§ **Work instructions**
Using the data beneath, show every line that includes the word "also".
BEGIN Data provided
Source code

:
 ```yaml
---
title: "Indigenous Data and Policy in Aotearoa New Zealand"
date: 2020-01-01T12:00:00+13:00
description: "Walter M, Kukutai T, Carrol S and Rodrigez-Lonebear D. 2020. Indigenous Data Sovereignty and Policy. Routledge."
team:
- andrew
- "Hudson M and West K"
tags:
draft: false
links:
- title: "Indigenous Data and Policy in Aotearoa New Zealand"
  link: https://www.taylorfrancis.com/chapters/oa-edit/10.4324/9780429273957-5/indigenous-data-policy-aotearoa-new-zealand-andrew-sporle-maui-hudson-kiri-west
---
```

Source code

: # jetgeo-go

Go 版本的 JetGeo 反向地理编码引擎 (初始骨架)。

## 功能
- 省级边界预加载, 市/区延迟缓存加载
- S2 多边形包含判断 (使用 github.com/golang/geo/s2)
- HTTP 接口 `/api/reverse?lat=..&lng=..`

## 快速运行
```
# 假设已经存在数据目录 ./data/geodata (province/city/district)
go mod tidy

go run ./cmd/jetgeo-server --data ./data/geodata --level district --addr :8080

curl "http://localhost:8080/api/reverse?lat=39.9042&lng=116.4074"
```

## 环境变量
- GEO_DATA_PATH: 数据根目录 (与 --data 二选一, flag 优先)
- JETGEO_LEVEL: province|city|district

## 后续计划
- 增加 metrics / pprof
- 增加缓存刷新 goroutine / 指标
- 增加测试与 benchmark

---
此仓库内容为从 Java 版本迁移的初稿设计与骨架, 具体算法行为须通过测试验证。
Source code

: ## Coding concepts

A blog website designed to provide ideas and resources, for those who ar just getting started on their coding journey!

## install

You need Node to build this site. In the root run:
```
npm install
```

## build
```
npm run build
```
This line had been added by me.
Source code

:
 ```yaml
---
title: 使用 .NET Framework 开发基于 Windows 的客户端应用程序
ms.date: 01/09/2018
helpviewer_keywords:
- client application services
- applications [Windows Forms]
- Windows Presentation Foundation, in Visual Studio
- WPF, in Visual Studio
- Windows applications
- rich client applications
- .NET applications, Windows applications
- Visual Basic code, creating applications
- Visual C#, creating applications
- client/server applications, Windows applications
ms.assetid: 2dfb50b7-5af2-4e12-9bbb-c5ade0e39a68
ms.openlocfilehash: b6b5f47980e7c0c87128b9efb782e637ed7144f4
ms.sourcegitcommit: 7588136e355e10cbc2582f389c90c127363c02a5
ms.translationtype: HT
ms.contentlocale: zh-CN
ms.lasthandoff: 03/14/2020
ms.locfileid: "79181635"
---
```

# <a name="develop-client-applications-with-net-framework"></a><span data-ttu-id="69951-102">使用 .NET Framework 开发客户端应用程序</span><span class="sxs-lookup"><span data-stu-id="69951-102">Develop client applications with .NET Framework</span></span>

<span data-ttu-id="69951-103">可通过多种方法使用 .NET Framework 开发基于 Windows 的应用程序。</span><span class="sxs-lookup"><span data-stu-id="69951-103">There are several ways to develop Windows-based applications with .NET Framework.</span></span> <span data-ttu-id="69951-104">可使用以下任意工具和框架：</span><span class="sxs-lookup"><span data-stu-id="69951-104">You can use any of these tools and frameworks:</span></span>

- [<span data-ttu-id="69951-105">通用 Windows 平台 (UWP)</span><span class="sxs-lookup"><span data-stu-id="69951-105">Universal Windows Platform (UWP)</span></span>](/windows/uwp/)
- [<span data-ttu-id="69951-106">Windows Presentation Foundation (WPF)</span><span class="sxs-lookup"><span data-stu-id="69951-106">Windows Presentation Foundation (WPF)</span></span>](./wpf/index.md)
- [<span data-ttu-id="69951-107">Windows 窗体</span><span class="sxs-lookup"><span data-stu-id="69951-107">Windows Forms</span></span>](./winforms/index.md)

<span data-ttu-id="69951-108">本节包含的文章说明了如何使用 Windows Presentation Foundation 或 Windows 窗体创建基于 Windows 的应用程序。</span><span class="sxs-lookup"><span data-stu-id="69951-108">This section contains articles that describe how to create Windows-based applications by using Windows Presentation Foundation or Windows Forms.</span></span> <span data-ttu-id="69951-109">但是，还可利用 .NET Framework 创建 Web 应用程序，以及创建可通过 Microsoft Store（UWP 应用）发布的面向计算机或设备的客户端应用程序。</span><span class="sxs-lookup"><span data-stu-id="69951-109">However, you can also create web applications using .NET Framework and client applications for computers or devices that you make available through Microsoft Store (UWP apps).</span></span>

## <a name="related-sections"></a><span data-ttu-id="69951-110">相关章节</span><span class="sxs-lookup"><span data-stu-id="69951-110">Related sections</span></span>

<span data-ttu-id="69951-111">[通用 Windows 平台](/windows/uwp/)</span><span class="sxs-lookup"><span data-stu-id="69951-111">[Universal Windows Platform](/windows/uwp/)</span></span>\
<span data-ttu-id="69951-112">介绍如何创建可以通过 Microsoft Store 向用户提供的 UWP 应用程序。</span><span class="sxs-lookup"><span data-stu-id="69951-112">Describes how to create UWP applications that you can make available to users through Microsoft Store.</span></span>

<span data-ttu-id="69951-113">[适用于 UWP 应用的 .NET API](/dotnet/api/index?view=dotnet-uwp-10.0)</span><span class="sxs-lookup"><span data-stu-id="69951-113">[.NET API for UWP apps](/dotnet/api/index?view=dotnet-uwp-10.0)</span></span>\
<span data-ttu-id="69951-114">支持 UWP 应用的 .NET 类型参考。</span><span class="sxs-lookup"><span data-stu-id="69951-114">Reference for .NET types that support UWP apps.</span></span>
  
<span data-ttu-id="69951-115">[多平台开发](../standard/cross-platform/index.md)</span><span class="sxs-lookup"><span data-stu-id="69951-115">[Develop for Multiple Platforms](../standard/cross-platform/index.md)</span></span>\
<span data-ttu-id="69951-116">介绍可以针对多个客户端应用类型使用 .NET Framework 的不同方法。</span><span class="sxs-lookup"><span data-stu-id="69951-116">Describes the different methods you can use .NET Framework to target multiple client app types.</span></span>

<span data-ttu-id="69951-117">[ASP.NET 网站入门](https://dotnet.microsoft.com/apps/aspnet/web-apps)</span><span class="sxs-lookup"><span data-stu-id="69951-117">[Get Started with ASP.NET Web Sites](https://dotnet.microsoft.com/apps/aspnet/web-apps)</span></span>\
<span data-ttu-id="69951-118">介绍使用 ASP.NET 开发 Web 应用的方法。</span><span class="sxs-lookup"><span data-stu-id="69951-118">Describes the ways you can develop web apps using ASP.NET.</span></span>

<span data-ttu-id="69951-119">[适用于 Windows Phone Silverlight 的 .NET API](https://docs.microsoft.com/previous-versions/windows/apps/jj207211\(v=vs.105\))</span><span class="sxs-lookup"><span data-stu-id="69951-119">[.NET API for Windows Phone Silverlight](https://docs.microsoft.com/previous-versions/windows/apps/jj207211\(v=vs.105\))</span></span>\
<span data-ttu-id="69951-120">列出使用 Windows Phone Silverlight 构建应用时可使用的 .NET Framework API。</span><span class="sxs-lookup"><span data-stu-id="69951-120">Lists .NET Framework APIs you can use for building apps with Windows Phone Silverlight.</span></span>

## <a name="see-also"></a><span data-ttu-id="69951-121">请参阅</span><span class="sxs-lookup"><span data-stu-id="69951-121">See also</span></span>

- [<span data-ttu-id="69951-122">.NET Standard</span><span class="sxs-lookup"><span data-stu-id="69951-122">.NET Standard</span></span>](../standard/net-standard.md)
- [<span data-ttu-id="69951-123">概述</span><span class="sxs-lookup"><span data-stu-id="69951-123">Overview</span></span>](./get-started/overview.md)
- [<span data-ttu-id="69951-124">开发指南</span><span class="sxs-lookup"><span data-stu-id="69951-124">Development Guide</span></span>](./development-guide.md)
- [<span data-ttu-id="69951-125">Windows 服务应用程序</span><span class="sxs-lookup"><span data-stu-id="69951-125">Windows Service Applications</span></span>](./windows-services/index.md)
END Data provided
§ **Task solution**
<span data-ttu-id="69951-108">本节包含的文章说明了如何使用 Windows Presentation Foundation 或 Windows 窗体创建基于 Windows 的应用程序。</span><span class="sxs-lookup"><span data-stu-id="69951-108">This section contains articles that describe how to create Windows-based applications by using Windows Presentation Foundation or Windows Forms.</span></span> <span data-ttu-id="69951-109">但是，还可利用 .NET Framework 创建 Web 应用程序，以及创建可通过 Microsoft Store（UWP 应用）发布的面向计算机或设备的客户端应用程序。</span><span class="sxs-lookup"><span data-stu-id="69951-109">However, you can also create web applications using .NET Framework and client applications for computers or devices that you make available through Microsoft Store (UWP apps).</span></span>
## <a name="see-also"></a><span data-ttu-id="69951-121">请参阅</span><span class="sxs-lookup"><span data-stu-id="69951-121">See also</span></span>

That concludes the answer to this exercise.